ANNIE'S MAILBOX: Helping out takes toll on couple


By Kathy Mitchell and Marcy Sugar

Dear Annie: We have a 42-year-old daughter who is on drugs. “Beth” always claims to need money for “doctors, dentists and medicine.” She has conned us plenty of times. Beth has a 20-year-old daughter, “Emily,” who now has two little boys, and my husband let them move into my late mother’s house. He thought Emily would get a job and be able to find her own place, but she’s still there after four years.

We pay the upkeep and utilities, because Emily never finished high school and can’t find a better-paying job. She tried to get her GED but couldn’t pass the test (which we paid for). We also pay for the kids’ doctor appointments.

My husband gets upset about the situation, but feels bad because they have no money. We are both in our 70s and struggling to pay our bills. I have told Emily and Beth that we can’t keep doing this. We go without in order to keep our heads above water, and it’s starting to affect our health.

We also have two other grown daughters. They have great lives and never ask for anything.

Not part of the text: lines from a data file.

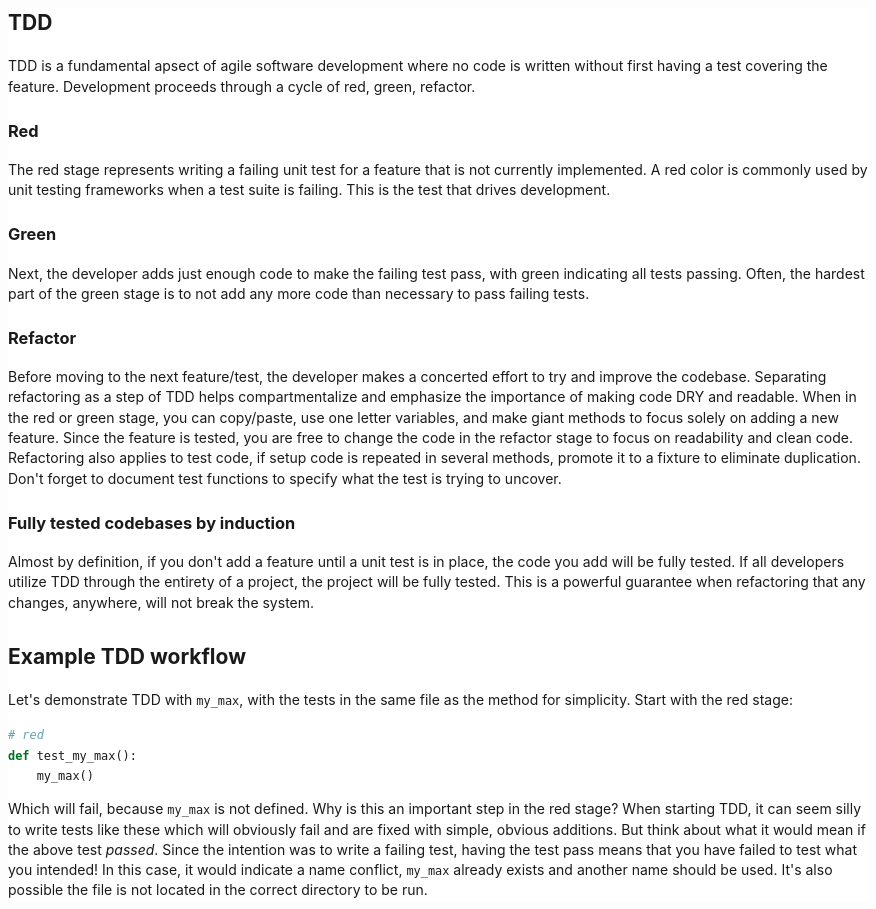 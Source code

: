 ## TDD

TDD is a fundamental apsect of agile software development where no code is
written without first having a test covering the feature. Development proceeds
through a cycle of red, green, refactor.

### Red

The red stage represents writing a failing unit test for a feature that is not
currently implemented. A red color is commonly used by unit testing frameworks
when a test suite is failing. This is the test that drives development.

### Green

Next, the developer adds just enough code to make the failing test pass, with
green indicating all tests passing. Often, the hardest part of the green stage
is to not add any more code than necessary to pass failing tests.

### Refactor

Before moving to the next feature/test, the developer makes a concerted effort
to try and improve the codebase. Separating refactoring as a step of TDD helps
compartmentalize and emphasize the importance of making code DRY and readable.
When in the red or green stage, you can copy/paste, use one letter variables,
and make giant methods to focus solely on adding a new feature. Since the
feature is tested, you are free to change the code in the refactor stage to
focus on readability and clean code. Refactoring also applies to test code, if
setup code is repeated in several methods, promote it to a fixture to eliminate
duplication. Don't forget to document test functions to specify what the test is
trying to uncover.

### Fully tested codebases by induction

Almost by definition, if you don't add a feature until a unit test is in place,
the code you add will be fully tested. If all developers utilize TDD through the
entirety of a project, the project will be fully tested. This is a powerful
guarantee when refactoring that any changes, anywhere, will not break the
system.

## Example TDD workflow

Let's demonstrate TDD with `my_max`, with the tests in the same file as the
method for simplicity. Start with the red stage:

```python
# red
def test_my_max():
    my_max()
```

Which will fail, because `my_max` is not defined. Why is this an important step
in the red stage? When starting TDD, it can seem silly to write tests like these
which will obviously fail and are fixed with simple, obvious additions. But
think about what it would mean if the above test _passed_. Since the intention
was to write a failing test, having the test pass means that you have failed to
test what you intended! In this case, it would indicate a name conflict,
`my_max` already exists and another name should be used. It's also possible the
file is not located in the correct directory to be run.
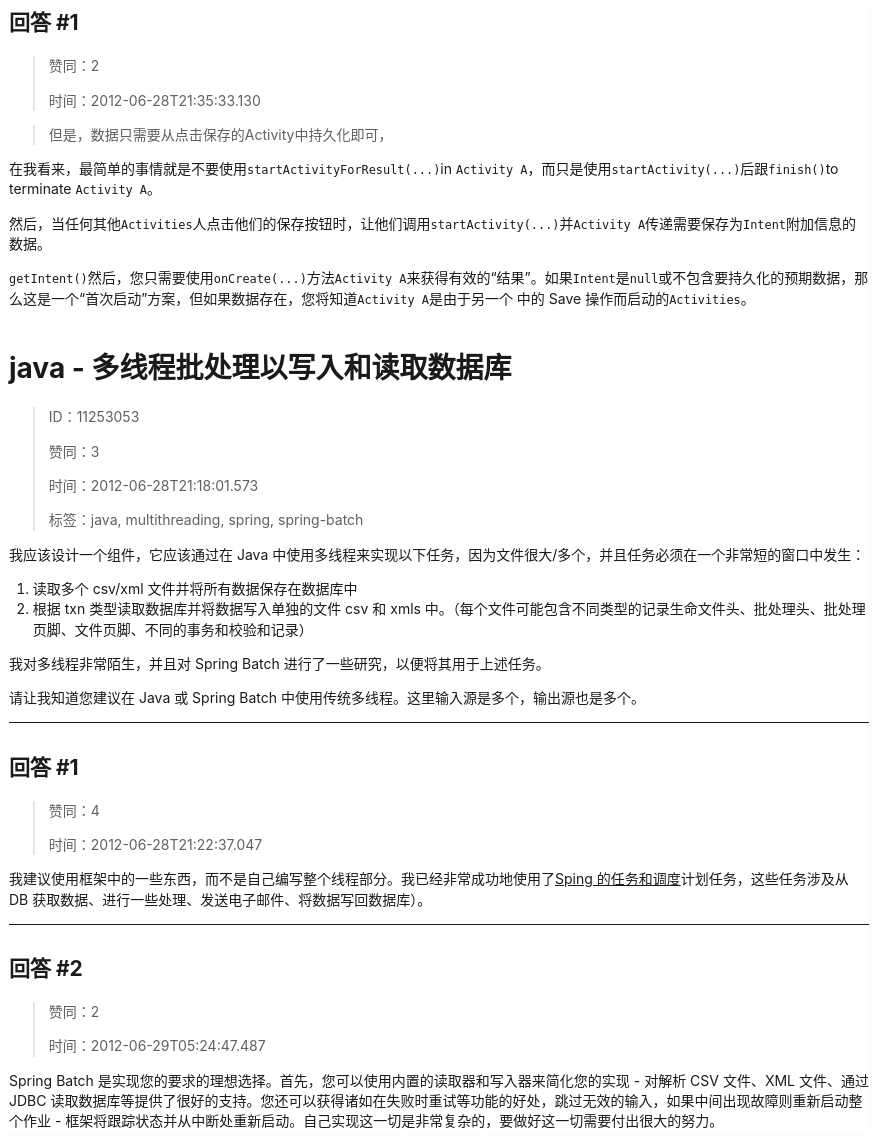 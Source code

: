 ## 回答 #1

> 赞同：2
> 
> 时间：2012-06-28T21:35:33.130

> 但是，数据只需要从点击保存的Activity中持久化即可，

在我看来，最简单的事情就是不要使用`startActivityForResult(...)`in `Activity A`，而只是使用`startActivity(...)`后跟`finish()`to terminate `Activity A`。

然后，当任何其他`Activities`人点击他们的保存按钮时，让他们调用`startActivity(...)`并`Activity A`传递需要保存为`Intent`附加信息的数据。

`getIntent()`然后，您只需要使用`onCreate(...)`方法`Activity A`来获得有效的“结果”。如果`Intent`是`null`或不包含要持久化的预期数据，那么这是一个“首次启动”方案，但如果数据存在，您将知道`Activity A`是由于另一个 中的 Save 操作而启动的`Activities`。

# java - 多线程批处理以写入和读取数据库

> ID：11253053
> 
> 赞同：3
> 
> 时间：2012-06-28T21:18:01.573
> 
> 标签：java, multithreading, spring, spring-batch

我应该设计一个组件，它应该通过在 Java 中使用多线程来实现以下任务，因为文件很大/多个，并且任务必须在一个非常短的窗口中发生：

1.  读取多个 csv/xml 文件并将所有数据保存在数据库中
2.  根据 txn 类型读取数据库并将数据写入单独的文件 csv 和 xmls 中。（每个文件可能包含不同类型的记录生命文件头、批处理头、批处理页脚、文件页脚、不同的事务和校验和记录）

我对多线程非常陌生，并且对 Spring Batch 进行了一些研究，以便将其用于上述任务。

请让我知道您建议在 Java 或 Spring Batch 中使用传统多线程。这里输入源是多个，输出源也是多个。

* * *

## 回答 #1

> 赞同：4
> 
> 时间：2012-06-28T21:22:37.047

我建议使用框架中的一些东西，而不是自己编写整个线程部分。我已经非常成功地使用了[Sping 的任务和调度](http://static.springsource.org/spring/docs/3.0.5.RELEASE/reference/scheduling.html)计划任务，这些任务涉及从 DB 获取数据、进行一些处理、发送电子邮件、将数据写回数据库）。

* * *

## 回答 #2

> 赞同：2
> 
> 时间：2012-06-29T05:24:47.487

Spring Batch 是实现您的要求的理想选择。首先，您可以使用内置的读取器和写入器来简化您的实现 - 对解析 CSV 文件、XML 文件、通过 JDBC 读取数据库等提供了很好的支持。您还可以获得诸如在失败时重试等功能的好处，跳过无效的输入，如果中间出现故障则重新启动整个作业 - 框架将跟踪状态并从中断处重新启动。自己实现这一切是非常复杂的，要做好这一切需要付出很大的努力。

They are angry about what’s going on. Our friends have told my husband to “just say no,” but he can’t seem to do it. How do we get out of this mess and have a peaceful few years?

Desperate in Indiana

Dear Indiana: You are not helping Beth, Emily or yourselves by making them dependent on you. One day, you won’t be here, and if they haven’t learned to be self-sufficient, those great-grandchildren may be living on the street. The best thing you can do is look into local resources that could lend a hand and possibly provide job training. Contact the Indiana Family and Social Services Administration Family Support Services (in.gov/fssa) at (800) 622-4932.

Dear Annie: My wife’s brother has visited us twice in the past year, along with his family.

On both visits, after enjoying cocktails, wine, dinner and dessert, he has initiated an argument with my wife that ends with her going upstairs in tears. He seems to look for something that will get a reaction (politics, our daughter’s behavior, etc.), and once he gets my wife going, he will not let up.

I love our niece and sister-in-law, but I’m at the point where I no longer want any visits from him. How do we avoid this in the future?

Blindsided in Vermont

Dear Vermont: Some siblings are bullies, and it takes time and effort to change the relationship. First, your wife must learn not to respond to his verbal jousting. She should practice nodding, smiling and ignoring him, no matter what offensive remarks he is spouting. He is counting on her to get agitated.

Second, you must be her advocate. When the conversation becomes antagonistic, step in. Change the subject. Ask your brother-in-law to calm down and knock it off.

Third, stop serving him alcohol. Cocktails plus wine may be more than he can responsibly handle.

Happy Easter to all our Christian readers.